Sé ladrar. Quiero decir que sé ladrar como un perro grande, sin ese chillido que me sale cuando quiero quejarme. Ayer por la noche, Sofía estaba tumbada en una de las camitas donde yo había estado antes –creo que, en realidad, se la he quitado yo a ella, pero eso no importa-y, desde una cierta distancia, desde la puerta del salón por si tenía que salir corriendo, le lancé dos ladridos que hasta mamá se quedó impresionada. La verdad es que yo también me quedé pasmado al escucharme y, aunque lo intenté de nuevo, luego ya solo me salieron dos chillidos histéricos.
Las cosas con Sofía van de esa manera. Me bufa menos, esa es la verdad, yo creo que se va acostumbrando, pero me mira con desconfianza y, a veces, cuando se cruza conmigo en casa, se asombra de que todavía siga allí.

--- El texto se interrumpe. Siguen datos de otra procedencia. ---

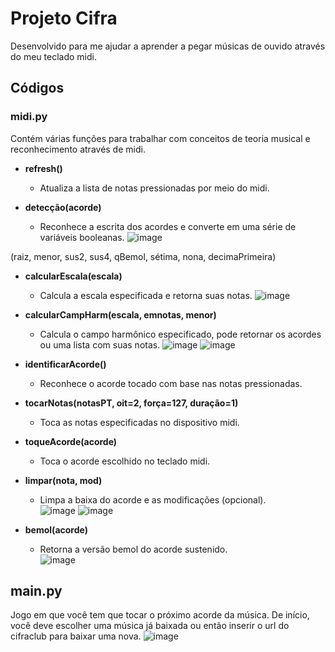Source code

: # Projeto Cifra
Desenvolvido para me ajudar a aprender a pegar músicas de ouvido através do meu teclado midi.

## Códigos
### midi.py
Contém várias funções para trabalhar com conceitos de teoria musical e reconhecimento através de midi.

- **refresh()**
  - Atualiza a lista de notas pressionadas por meio do midi.

- **detecção(acorde)**
  - Reconhece a escrita dos acordes e converte em uma série de variáveis booleanas.
  ![image](https://github.com/Maruquitus/ProjetoCifra/assets/58173530/91712b1c-4566-4fac-94f4-dc5cd7f60c32)

(raiz, menor, sus2, sus4, qBemol, sétima, nona, decimaPrimeira)

- **calcularEscala(escala)**
  - Calcula a escala especificada e retorna suas notas.
    ![image](https://github.com/Maruquitus/ProjetoCifra/assets/58173530/b5391ac6-0402-4007-a98f-1e0ef4ee1950)

- **calcularCampHarm(escala, emnotas, menor)**
  - Calcula o campo harmônico especificado, pode retornar os acordes ou uma lista com suas notas.
  ![image](https://github.com/Maruquitus/ProjetoCifra/assets/58173530/a8ab2ca3-1120-46c1-9a72-b55a81321e0b)
  ![image](https://github.com/Maruquitus/ProjetoCifra/assets/58173530/5d693b73-5dd2-4f79-8021-8d481d313b07)

- **identificarAcorde()**
  - Reconhece o acorde tocado com base nas notas pressionadas.

- **tocarNotas(notasPT, oit=2, força=127, duração=1)**
  - Toca as notas especificadas no dispositivo midi.

- **toqueAcorde(acorde)**
  - Toca o acorde escolhido no teclado midi.

- **limpar(nota, mod)**
  - Limpa a baixa do acorde e as modificações (opcional).                              
  ![image](https://github.com/Maruquitus/ProjetoCifra/assets/58173530/4395a3f4-218c-465e-81fa-6edb83911144)
  ![image](https://github.com/Maruquitus/ProjetoCifra/assets/58173530/78609192-69d1-4355-8e9f-5f6d0fac199b)

- **bemol(acorde)**
  - Retorna a versão bemol do acorde sustenido.                                  
  ![image](https://github.com/Maruquitus/ProjetoCifra/assets/58173530/deb21c64-007e-498e-b1e5-b4acda6ca9a6)

## main.py
Jogo em que você tem que tocar o próximo acorde da música.
De início, você deve escolher uma música já baixada ou então inserir o url do cifraclub para baixar uma nova.
![image](https://github.com/Maruquitus/ProjetoCifra/assets/58173530/e3984e1e-8aa9-412b-9a70-8434aa67def8)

Ayer tuvimos un momento muy dulce porque mamá me subió al sofá –yo no alcanzo a subirme- y Sofía se colocó del otro lado de mamá. Y así estuvimos los tres, tranquilitos. Hacía un poco de calor, tan juntos, pero ninguno dijo nada y yo me quedé dormido hasta que llegó el momento de ir a acostarnos. Después le pedí a mamá que me subiera también a la cama, que es más alta que el sofá y mucho más alta que yo, pero me acarició la cabeza y me dejó en la alfombra, como las otras noches. Ella me dijo “no, que te caes” pero yo creo que también tenía miedo por si me hacía pis. Así que me he esforzado y ya soy todo un campeón, he hecho caca y pis en el parque y mamá me ha hecho muchos cariñitos y me ha dado un pedacito de colín.
Me sigo acordando de mis hermanos y me gustaría que mi mami Alba –mi mamá perra- y mi mami humana, supieran que estoy bien. Pero yo creo que sí lo saben, que las mamis saben esas cosas aunque no se les digan.